I wonder if there’s an “Two Natures” controversy in the midst of the United Methodist Church today. No, not that one. Another one.
The council produced the “Chalcedonian Definition.” The Definition affirms that Christ is “complete in Godhead and complete in humanness, truly God and truly human.” He is “of one substance (homoousios) with the Father as regards his Godhead, and at the same time of one substance with us as regards his humanity.”
Jesus Christ is to be “recognized in two natures, without confusion, without change, without division, without separation.” The “distinction of natures” is “in no way annulled by the union.” “The characteristics of each nature” are to be considered as “preserved and coming together to form one person and subsistence.” They are not to be “separated into two persons.”
So in short, Jesus was two natures without confusion, change, division, or separation…with neither overtaking the other.
It is with this eye towards tradition that I wonder if our leadership and church consultants are making an Chalcedon decision to frame the United Methodist Church as two natures with one overtaking the other. In the fifth century, the debate was over the nature of Christ, of whether Christ was wholly one nature or a coexistence of two natures. In the 21st century, the debate is over the nature of Christ’s body, the Church, of whether it is a movement, an institution, or some blend of both.
In his book “Back to Zero“, Gil Rendle masterfully maps out the differences between polarities, defined as “two equal and competing truths that must be held together in tension.” Consumer v. citizen, member v. disciple, and finally movement v. institution. The polarity between movement and institution is the subject of his last two chapters on how a missional movement and instittuional structure can coexist in the Body of Christ. But in doing so, I was struck by one statement that then reframed his entire argument for me. He claims in chapter six about the “truths” of the UMC being both an institution and a movement:
“Each of these truths is equally true but cannot be held together.”
Now to every reader of Rendle’s book, that may seem true. After all, Rendle paints a stark contrast between each side. Movements are nimble, quick, relevant, and missional. Institutions are bureaucratic, slow to change, global scope but a local mess. Over and over again in Rendle’s book, the claim is that movements and institutions are stark contrasts. Even though Rendle is careful to say that they are not “incompatible” he says that we desire to be “more closely tied to Christ than to Christ’s Church” which indicates a movement is closer to Christ than an institution can be…a claim I find to be false.
Rather, the Chalcedon Controversy for the UMC today is that Rendle paints Movements and Institutions as different natures, as similar kinds of ways of “being church” but that one is clearly better than the other. By framing them as polarities, with charts of positives and negatives from each side, I believe he sides with the Eutyches supporters, claiming the UMC is either movement or institution with the Church responding out of one or the other, like Jesus responded out of his human or divine side.
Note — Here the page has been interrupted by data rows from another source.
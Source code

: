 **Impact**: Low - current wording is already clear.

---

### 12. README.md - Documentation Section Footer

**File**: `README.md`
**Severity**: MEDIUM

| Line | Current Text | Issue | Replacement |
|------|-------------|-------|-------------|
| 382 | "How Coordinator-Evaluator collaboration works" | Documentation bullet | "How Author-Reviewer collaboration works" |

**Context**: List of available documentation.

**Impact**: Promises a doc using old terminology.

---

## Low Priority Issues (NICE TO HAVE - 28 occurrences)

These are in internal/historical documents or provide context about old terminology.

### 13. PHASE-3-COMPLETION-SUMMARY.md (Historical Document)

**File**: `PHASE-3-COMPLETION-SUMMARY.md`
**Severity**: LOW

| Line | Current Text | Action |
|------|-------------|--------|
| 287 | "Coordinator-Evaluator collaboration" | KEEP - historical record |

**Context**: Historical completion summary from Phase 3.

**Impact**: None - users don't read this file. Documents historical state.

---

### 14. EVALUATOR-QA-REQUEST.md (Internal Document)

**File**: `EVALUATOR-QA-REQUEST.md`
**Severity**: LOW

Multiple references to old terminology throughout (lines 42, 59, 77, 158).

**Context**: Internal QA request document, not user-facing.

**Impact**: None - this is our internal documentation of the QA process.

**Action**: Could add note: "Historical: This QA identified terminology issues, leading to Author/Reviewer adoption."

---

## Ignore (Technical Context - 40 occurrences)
But one is clearly wrong to be too heavily on (the institution) and the church needs to swing back to the other side of the natures.
My claim is different. My claim and experience (nowhere close to Rendle’s but that also means I’m not succumbing to self-fulfilling prophecies…boom) leads to me see the church as two natures, as “same substance” whereby the Institution and the Movement share the same Body, share the same goals, share the same values, share the same glue, with neither overtaking the other and neither existing without the other.
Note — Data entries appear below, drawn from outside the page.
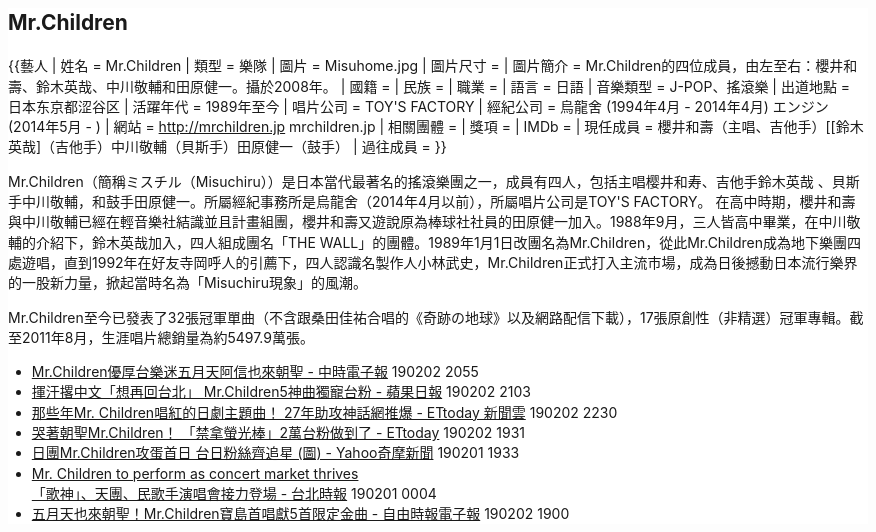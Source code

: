## Mr.Children

{{藝人
| 姓名     = Mr.Children
| 類型     = 樂隊
| 圖片     = Misuhome.jpg 
| 圖片尺寸 = 
| 圖片簡介 = Mr.Children的四位成員，由左至右：櫻井和壽、鈴木英哉、中川敬輔和田原健一。攝於2008年。
| 國籍     = 
| 民族     = 
| 職業     = 
| 語言     = 日語
| 音樂類型 = J-POP、搖滾樂
| 出道地點 =  日本东京都涩谷区
| 活躍年代 = 1989年至今
| 唱片公司 = TOY'S FACTORY
| 經紀公司 = 烏龍舍
(1994年4月 - 2014年4月)
エンジン (2014年5月 - ) 
| 網站     = http://mrchildren.jp mrchildren.jp
| 相關團體 = 
| 獎項     = 
| IMDb    = 
| 現任成員 = 櫻井和壽（主唱、吉他手）[[鈴木英哉]（吉他手）中川敬輔（貝斯手）田原健一（鼓手）
| 過往成員 = 
}}

Mr.Children（簡稱ミスチル（Misuchiru））是日本當代最著名的搖滾樂團之一，成員有四人，包括主唱樱井和寿、吉他手鈴木英哉 、貝斯手中川敬輔，和鼓手田原健一。所屬經紀事務所是烏龍舍（2014年4月以前），所屬唱片公司是TOY'S FACTORY。
在高中時期，櫻井和壽與中川敬輔已經在輕音樂社結識並且計畫組團，櫻井和壽又遊說原為棒球社社員的田原健一加入。1988年9月，三人皆高中畢業，在中川敬輔的介紹下，鈴木英哉加入，四人組成團名「THE WALL」的團體。1989年1月1日改團名為Mr.Children，從此Mr.Children成為地下樂團四處遊唱，直到1992年在好友寺岡呼人的引薦下，四人認識名製作人小林武史，Mr.Children正式打入主流市場，成為日後撼動日本流行樂界的一股新力量，掀起當時名為「Misuchiru現象」的風潮。

Mr.Children至今已發表了32張冠軍單曲（不含跟桑田佳祐合唱的《奇跡の地球》以及網路配信下載），17張原創性（非精選）冠軍專輯。截至2011年8月，生涯唱片總銷量為約5497.9萬張。
- [Mr.Children優厚台樂迷五月天阿信也來朝聖 - 中時電子報](https://www.chinatimes.com/realtimenews/20190202002687-260404 "Mr.Children優厚台樂迷五月天阿信也來朝聖 - 中時電子報") 190202 2055
- [揮汗撂中文「想再回台北」 Mr.Children5神曲獨寵台粉 - 蘋果日報](https://tw.appledaily.com/new/realtime/20190202/1512229/ "揮汗撂中文「想再回台北」 Mr.Children5神曲獨寵台粉 - 蘋果日報") 190202 2103
- [那些年Mr. Children唱紅的日劇主題曲！ 27年助攻神話網推爆 - ETtoday 新聞雲](https://star.ettoday.net/news/1333493 "那些年Mr. Children唱紅的日劇主題曲！ 27年助攻神話網推爆 - ETtoday 新聞雲") 190202 2230
- [哭著朝聖Mr.Children！ 「禁拿螢光棒」2萬台粉做到了 - ETtoday](https://www.ettoday.net/news/20190202/1372522.htm "哭著朝聖Mr.Children！ 「禁拿螢光棒」2萬台粉做到了 - ETtoday") 190202 1931
- [日團Mr.Children攻蛋首日 台日粉絲齊追星 (圖) - Yahoo奇摩新聞](https://tw.news.yahoo.com/%E6%97%A5%E5%9C%98mr-children%E6%94%BB%E8%9B%8B%E9%A6%96%E6%97%A5-%E5%8F%B0%E6%97%A5%E7%B2%89%E7%B5%B2%E9%BD%8A%E8%BF%BD%E6%98%9F-%E5%9C%96-113336622.html "日團Mr.Children攻蛋首日 台日粉絲齊追星 (圖) - Yahoo奇摩新聞") 190201 1933
- [Mr. Children to perform as concert market thrives<br /> 「歌神」、天團、民歌手演唱會接力登場 - 台北時報](http://www.taipeitimes.com/News/lang/archives/2019/02/01/2003709010 "Mr. Children to perform as concert market thrives<br /> 「歌神」、天團、民歌手演唱會接力登場 - 台北時報") 190201 0004
- [五月天也來朝聖！Mr.Children寶島首唱獻5首限定金曲 - 自由時報電子報](http://ent.ltn.com.tw/news/breakingnews/2691133 "五月天也來朝聖！Mr.Children寶島首唱獻5首限定金曲 - 自由時報電子報") 190202 1900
Thus, instead of the UMC being both/and movement and institution, which Rendle claims both are necessary…the UMC is rather one church with two divergent paths to be the Church.
In our time of postmodernity, don’t we need an institution that counter-balances the claims of an anti-authoritarian culture that productive practices can emerge from the institution? That we are more than the sum of our parts when we put part of our sums together? And likewise, don’t we need a nimble church that can respond to cultural changes and postmodern criticism? A movement that calls others to the task through the trumpet horns of enthusiasm and exhortation?
To some this can seem likes splitting hairs. But to dismantle the structures of the UMC, to lay blame to those structures for our problems, and assume a more congregational polity without a commonly collaborative goal and objectives that are more contextual…all that is to commit the sin of Eutyches, to call the Church either/or and we must move the polarity from one side to the other without losing the former.
The better way is to see the Church as homoousion, as “same substance” and see both as “who the church is” and to recognize the strong values that both bring. And beyond that, to be fully Chalcedon, we would need to not allow one side to be overwhelmed by the other.
My advice to delegates who are reading Rendle’s book is to be wary of claims to either movement or institutional exclusivity. I encourage you to rebel against metrics and other institutional practices that would stunt missional movements. To safeguard the instutional structures that accomplish more than the most nimble local church can do on its own. And to not depict the choices as between David and Goliath but to find ways for both sides to mutually coexist in their best forms.
There is a movement-informed structure and a structurally-aware movement in the United Methodist Church that is more than the best parts of either side. And my prayer is that, guided by the Holy Spirit, the Delegates can find them.